Thursday, August 23, 2018
Westlaw searches: misspellings, multi-author articles and other problems
Greg Sisk gave me permission to share his response to an inquiry (on which I was cc'd) about some deficiencies of the Westlaw database and the searches Prof. Sisk and colleagues perform. One difficulty that has come up is common misspellings of names; another is that in multi-author articles or books, sometimes (not all the time) only the first author is listed. Here is what Prof. Sisk had to say, which seems to me sensible:
Your email raises an issue that we’ve seen and thought about every time we do this. And it affects me as well, as I’ve conducted empirical research that has left me at the end of a list of authors on a piece.
Any methodology has limitations, which we've always forthrightly acknowledged. The strength of Westlaw is also sometimes a weakness – that it is quite literal. Being a literal search engine means that if a name is missing in a citation, then a Westlaw search simply will not uncover it.

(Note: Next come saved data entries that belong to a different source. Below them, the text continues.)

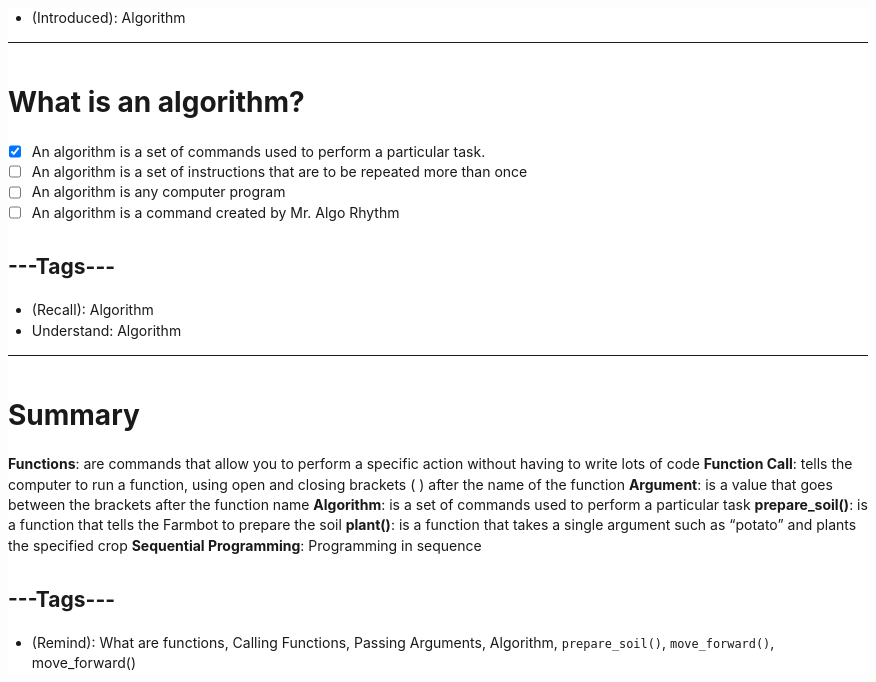 - (Introduced): Algorithm

---

# What is an algorithm?

- [x] An algorithm is a set of commands used to perform a particular task.
- [ ] An algorithm is a set of instructions that are to be repeated more than once
- [ ] An algorithm is any computer program
- [ ] An algorithm is a command created by Mr. Algo Rhythm

## ---Tags---

- (Recall): Algorithm
- Understand: Algorithm

---

# Summary

**Functions**: are commands that allow you to perform a specific action without having to write lots of code
**Function Call**: tells the computer to run a function, using open and closing brackets ( ) after the name of the function
**Argument**: is a value that goes between the brackets after the function name
**Algorithm**: is a set of commands used to perform a particular task
**prepare_soil()**: is a function that tells the Farmbot to prepare the soil
**plant()**: is a function that takes a single argument such as “potato” and plants the specified crop
**Sequential Programming**: Programming in sequence

## ---Tags---

- (Remind): What are functions, Calling Functions, Passing Arguments, Algorithm, `prepare_soil()`, `move_forward()`, move_forward()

When it comes to methodology, we have to consider what is practical and possible in a large-scale study involving thousands of tenured faculty members at a hundred law schools and how to implement that in a manner consistent across-the-board. When we are looking a literally hundreds of thousands of citations for thousands of law professors, we have to rely mostly on a mechanical counting method.
Your email illustrates why we’re unable to integrate a resolution to the et al. issue into our methodology. To do so consistently across the board, we’d first have to know each individual professor that is affected by this (which of course wouldn’t be apparent in the Westlaw database but would require outside information), and then run not merely one alternative search but potentially multiple alternatives for each type of “et al.” citation. Within each of those searches, we’d then have to eyeball each of the citations to determine whether it is a correct hit and is duplicative of results from another alternative, and then calculate the right formula for coming up with a final count. And we’d have to replicate the process across 3,378 law professors.
Importantly, our primary objective is comparison of law faculties, and this issue is not isolated to a particular law school’s faculty. I've run some test searches in the past -- admittedly on an ad hoc basis and not thoroughly empirical in nature -- and it appears that this problem is vanishingly small when looking at the collective impact of a law school's faculty, which is the central feature of the Leiter Scholarly Impact ranking. In other words, given that this phenomenon exists at any school with productive faculty, it washes out across the comparison of one faculty to another. Indeed, as a rough calculation, citation counts for the typical school would have to be under-stated by a few hundred before it likely would affect a school’s overall ranking.
By contrast, for a dean conducting an annual evaluation, it would be quite right for these individual re-calculations to be made to come up with a better count. Indeed, as we’ve noted, for individual evaluation, one might consult other databases, such as Google Scholar which allows for setting up a profile that, on a case-by-case basis, pulls these citations into one measure. While that’s not practical for a large-scale study like ours, it may be indispensable for an individual evaluation.
And, because this affects me as well, it is one more reason that I have a policy of insisting with law reviews that citations in my articles include the names of all authors, at least out to three (and sometimes I’ve been able to insist that it go out to four).
Now this is probably far more than you wanted to know. But I hope it helps explain things and at least shows that we really do take methodology matters seriously and try to think them through.
Of course, in the lists of high-impact scholars in particular areas, this may matter more, though whether it would have significant effects on the results (as opposed to just affecting one or two ordinal placements, which are meaningless anyway) is not clear.
UPDATE: Ted Sichelman (San Diego) sent me an example, and its effect was to move the author from 4th to 3rd in the law & social science category. That strikes me as quite minor, but I did make the change.